Medical laboratory technician career and educational opportunities abound in Chicago, Illinois. There are currently 8,090 working medical laboratory technicians in Illinois; this should grow 18% to about 9,570 working medical laboratory technicians in the state by 2016. This is better than the national trend for medical laboratory technicians, which sees this job pool growing by about 16.1% over the next eight years. Medical laboratory technicians generally perform routine medical laboratory tests for the diagnosis, treatment, and prevention of disease.

A person working as a medical laboratory technician can expect to earn about $18 hourly or $37,580 per year on average in Illinois and about $17 per hour or $35,380 annually on average in the U.S. as a whole. Incomes for medical laboratory technicians are not quite as good as in the overall category of Healthcare Technical in Illinois, and not quite as good as the overall Healthcare Technical category nationally. People working as medical laboratory technicians can fill a number of jobs, such as: medical laboratory technician , pathologist assistant, and laboratory supervisor.

There are four schools within twenty-five miles of Chicago where you can study to be a medical laboratory technician, among 180 schools of higher education total in the Chicago area. The most common level of education for medical laboratory technicians is an Associate's, or other 2-year degree. It will take about two years to learn to be a medical laboratory technician if you already have a high school diploma.

CAREER DESCRIPTION: Medical Laboratory Technician

Medical Laboratory Technician video from the State of New Jersey Dept. of Labor and Workforce Development

In general, medical laboratory technicians perform routine medical laboratory tests for the diagnosis, treatment, and prevention of disease. They also may work under the supervision of a medical technologist.
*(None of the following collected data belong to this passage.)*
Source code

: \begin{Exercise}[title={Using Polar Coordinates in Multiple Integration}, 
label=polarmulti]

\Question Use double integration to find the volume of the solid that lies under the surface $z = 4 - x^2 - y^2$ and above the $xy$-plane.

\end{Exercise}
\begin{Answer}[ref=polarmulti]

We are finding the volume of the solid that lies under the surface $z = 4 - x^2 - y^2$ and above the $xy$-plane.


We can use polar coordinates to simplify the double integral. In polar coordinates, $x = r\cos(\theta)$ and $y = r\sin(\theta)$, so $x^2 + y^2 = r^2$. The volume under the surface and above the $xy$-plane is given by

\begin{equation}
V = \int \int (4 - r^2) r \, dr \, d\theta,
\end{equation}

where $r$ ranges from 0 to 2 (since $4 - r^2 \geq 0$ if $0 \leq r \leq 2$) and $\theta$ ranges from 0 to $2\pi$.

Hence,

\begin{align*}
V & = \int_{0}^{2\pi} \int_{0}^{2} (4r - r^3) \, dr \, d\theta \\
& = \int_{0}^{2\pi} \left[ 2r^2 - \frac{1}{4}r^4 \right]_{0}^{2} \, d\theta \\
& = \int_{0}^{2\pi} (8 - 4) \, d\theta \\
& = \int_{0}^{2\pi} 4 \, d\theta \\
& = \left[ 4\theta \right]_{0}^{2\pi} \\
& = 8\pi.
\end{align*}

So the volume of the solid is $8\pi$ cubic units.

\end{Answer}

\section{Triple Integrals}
Medical laboratory technicians assemble and test sterility of medical laboratory equipment. They also ready standard volumetric solutions and reagents to be combined with samples, following standardized formulas or experimental procedures. Equally important, medical laboratory technicians have to analyze the results of tests and experiments to insure conformity to given requirements, using special mechanical and electrical devices. Finally, medical laboratory technicians conduct chemical analyses of body fluids, such as blood and urine, using microscope or automatic analyzer to uncover abnormalities or diseases, and enter findings into computer.

Every day, medical laboratory technicians are expected to be able to see details at a very fine level of focus. They need to listen to and understand others in meetings.

It is important for medical laboratory technicians to analyze and record test data to issue reports that use charts, graphs and narratives. They are often called upon to conduct blood tests for transfusion purposes and perform blood counts. They also confer with a pathologist to establish a final diagnosis when abnormal cells are found. They are sometimes expected to conduct chemical analyses of body fluids, such as blood and urine, using microscope or automatic analyzer to uncover abnormalities or diseases, and enter findings into computer. Somewhat less frequently, medical laboratory technicians are also expected to perform medical research to further control and cure disease.

They also have to be able to obtain specimens, cultivating, isolating and identifying microorganisms for analysis And finally, they sometimes have to analyze the results of tests and experiments to insure conformity to given requirements, using special mechanical and electrical devices.

Like many other jobs, medical laboratory technicians must be thorough and dependable and have exceptional integrity.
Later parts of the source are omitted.